While your article claims that Jewish points of view about vouchers are changing, it did little to dispute the concerns progressive Jewish supporters of public education continue to raise.
The $9,000 per child vouchers intended to fund private education will hardly make a dent in the tuition at most quality private schools, including Jewish day schools, those same schools ADL executive committee member David Pudlin says we must make accessible to needy children. Given that these vouchers would only be available to families making up to $22,000 a year, it is doubtful their recipients would have the means to pay the additional $6,000 to $16,000 for tuition.
Thus, it is likely that the only schools these vouchers would make accessible are Catholic ones.
It is clear that the Jewish leaders quoted, like many of us, are frustrated with the failures of our urban public-school systems. What is unclear is why they believe vouchers are the solution. Their newfound support feels more like giving up than problem-solving.
How Dare Obama Say Israel Doesn't Want Peace
President Barack Obama recently met with about 50 Jewish community representatives from the Conference of Presidents of Major American Jewish Organizations. According to a recent JTA article, he reportedly urged Jewish communal leaders to speak to their friends and colleagues in Israel and to "search your souls" over Israel's seriousness about making peace.
It is an outrage for this man, this president, to question Israel's seriousness about peace. Obama is the first president since perhaps Jimmy Carter to place blame for the lack of peace on Israel.
No one wants peace more than Israel -- a nation of Holocaust survivors, a nation that lost one out of 100 citizens during its War of Independence (an amount equal to America losing about 3 million soldiers now), a nation where most have experienced the tragic loss of loved ones, friends or classmates due to terrorism or wars caused by their neighbors.
Friends and supporters of Israel should keep all of this in mind when the 2012 presidential election is upon us.
Reader Remembers South Philly, and a Pharmacist
I enjoyed Robert Leiter's inspirational story about his father, as well as Ms. Gratz, called "Paging the Good Doctor(s)" (Books & Writers, March 3).

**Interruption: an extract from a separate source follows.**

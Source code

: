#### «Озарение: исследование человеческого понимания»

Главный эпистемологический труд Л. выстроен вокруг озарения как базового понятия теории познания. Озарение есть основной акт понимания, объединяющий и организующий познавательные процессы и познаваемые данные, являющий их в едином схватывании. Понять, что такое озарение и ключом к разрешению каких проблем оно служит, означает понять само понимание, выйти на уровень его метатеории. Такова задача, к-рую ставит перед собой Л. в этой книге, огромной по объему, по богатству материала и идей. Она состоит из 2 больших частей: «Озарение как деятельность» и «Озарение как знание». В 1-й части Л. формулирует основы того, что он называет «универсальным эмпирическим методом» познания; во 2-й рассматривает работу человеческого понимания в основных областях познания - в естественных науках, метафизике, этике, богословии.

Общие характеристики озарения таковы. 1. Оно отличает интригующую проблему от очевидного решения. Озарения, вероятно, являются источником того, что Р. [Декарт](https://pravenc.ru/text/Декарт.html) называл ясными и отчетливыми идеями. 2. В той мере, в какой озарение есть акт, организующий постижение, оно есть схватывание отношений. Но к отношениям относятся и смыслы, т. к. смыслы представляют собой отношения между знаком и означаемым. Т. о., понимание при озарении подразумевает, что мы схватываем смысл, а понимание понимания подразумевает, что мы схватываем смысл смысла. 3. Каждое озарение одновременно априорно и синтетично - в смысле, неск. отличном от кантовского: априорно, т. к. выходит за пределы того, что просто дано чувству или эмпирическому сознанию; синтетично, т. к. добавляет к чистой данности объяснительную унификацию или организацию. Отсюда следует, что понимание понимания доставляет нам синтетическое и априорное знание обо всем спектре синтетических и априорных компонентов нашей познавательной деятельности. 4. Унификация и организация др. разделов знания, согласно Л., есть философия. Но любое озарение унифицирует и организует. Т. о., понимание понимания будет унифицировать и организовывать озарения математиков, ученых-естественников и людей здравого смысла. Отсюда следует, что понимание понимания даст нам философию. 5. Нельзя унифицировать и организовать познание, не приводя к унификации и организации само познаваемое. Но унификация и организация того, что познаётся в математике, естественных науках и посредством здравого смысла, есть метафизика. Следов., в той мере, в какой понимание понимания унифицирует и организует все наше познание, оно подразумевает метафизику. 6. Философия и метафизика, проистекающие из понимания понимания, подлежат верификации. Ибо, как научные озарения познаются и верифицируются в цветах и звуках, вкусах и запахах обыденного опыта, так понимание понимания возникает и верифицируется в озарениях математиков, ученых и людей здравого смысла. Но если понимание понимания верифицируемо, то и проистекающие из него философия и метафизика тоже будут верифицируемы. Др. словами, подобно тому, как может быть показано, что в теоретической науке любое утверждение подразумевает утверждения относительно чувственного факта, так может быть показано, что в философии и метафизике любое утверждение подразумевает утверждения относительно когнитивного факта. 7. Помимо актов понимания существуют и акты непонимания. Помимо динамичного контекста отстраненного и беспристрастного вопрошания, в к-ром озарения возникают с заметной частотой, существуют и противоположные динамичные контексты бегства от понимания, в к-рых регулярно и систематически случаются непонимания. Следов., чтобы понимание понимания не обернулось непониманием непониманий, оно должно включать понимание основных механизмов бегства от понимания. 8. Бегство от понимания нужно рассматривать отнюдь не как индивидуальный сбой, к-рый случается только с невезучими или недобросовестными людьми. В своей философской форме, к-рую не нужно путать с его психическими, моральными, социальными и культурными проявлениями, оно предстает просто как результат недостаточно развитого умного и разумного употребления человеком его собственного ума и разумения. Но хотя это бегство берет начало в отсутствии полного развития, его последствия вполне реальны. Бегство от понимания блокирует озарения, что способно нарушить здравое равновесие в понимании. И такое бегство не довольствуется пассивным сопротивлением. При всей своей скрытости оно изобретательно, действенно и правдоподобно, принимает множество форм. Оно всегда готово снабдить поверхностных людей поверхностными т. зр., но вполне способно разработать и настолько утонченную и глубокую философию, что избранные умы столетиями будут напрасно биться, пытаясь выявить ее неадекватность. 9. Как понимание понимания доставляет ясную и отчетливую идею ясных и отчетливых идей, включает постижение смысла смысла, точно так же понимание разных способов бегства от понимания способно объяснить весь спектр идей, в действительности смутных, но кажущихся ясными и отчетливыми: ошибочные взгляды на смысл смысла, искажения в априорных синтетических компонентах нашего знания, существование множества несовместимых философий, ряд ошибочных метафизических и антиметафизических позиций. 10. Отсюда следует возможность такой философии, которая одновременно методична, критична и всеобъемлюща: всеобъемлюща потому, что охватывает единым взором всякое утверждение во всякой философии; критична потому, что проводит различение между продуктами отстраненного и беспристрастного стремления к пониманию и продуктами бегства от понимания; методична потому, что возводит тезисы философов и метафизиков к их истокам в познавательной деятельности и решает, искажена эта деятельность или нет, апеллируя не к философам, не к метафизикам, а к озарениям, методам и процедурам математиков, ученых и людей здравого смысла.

Being a woman of a certain age and having lived the first 18 years of my life in South Philadelphia (Sixth and Sigel streets), I remember Ms. Gratz well. I believe her first name was Rose, and the pharmacy was at Seventh and Mifflin. My mother took me there when I had a speck in my eye; Ms. Gratz graciously removed it.
She was a lovely lady, very helpful to all who had questions or problems. My good friend also reminded me of the soda fountain in the store, and all those great ice-cream sodas and milkshakes we had there.

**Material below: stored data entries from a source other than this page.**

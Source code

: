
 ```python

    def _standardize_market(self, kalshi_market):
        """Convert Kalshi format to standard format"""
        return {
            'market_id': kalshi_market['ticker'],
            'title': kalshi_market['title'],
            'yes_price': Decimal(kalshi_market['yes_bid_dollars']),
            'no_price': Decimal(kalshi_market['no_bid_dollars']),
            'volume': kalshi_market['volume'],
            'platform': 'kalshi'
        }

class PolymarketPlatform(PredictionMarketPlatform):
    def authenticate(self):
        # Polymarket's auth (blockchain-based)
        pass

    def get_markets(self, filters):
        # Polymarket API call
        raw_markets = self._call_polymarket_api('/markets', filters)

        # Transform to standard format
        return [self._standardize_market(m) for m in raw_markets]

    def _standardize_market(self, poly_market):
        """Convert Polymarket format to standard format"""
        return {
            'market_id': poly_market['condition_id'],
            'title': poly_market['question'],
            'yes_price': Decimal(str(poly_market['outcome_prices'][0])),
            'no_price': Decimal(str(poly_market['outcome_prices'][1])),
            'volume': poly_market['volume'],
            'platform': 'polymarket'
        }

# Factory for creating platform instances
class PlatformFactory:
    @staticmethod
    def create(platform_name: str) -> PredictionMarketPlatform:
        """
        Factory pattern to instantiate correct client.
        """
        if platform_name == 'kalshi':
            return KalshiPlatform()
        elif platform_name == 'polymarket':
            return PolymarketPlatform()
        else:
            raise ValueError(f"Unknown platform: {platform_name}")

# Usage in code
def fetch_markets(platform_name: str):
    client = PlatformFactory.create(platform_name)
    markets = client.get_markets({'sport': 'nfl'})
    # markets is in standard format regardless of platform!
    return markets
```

Just had to say thank you for my trip down memory lane.
It Wasn't Easy for Jews to Get Into the Ivy League
I enjoyed Robert Leiter's book review "Paging the Good Doctor(s)" (Books & Writers, March 3).
As readers may or may not know, in America, Ivy League universities and the medical profession in general actively discriminated against Jews and other ethnic/religious minorities, such as Catholics, at least through the 1950s.
So gaining entrance to an Ivy medical school such as the University of Pennsylvania, as Leiter's father did, posed quite a challenge.
I say that because, if you check out the yearbooks of colleges of osteopathy during that period, you will find that they are chock-a-block with Jews and Italians -- i.e., qualified individuals whose background excluded them from gaining admission to regular medical school.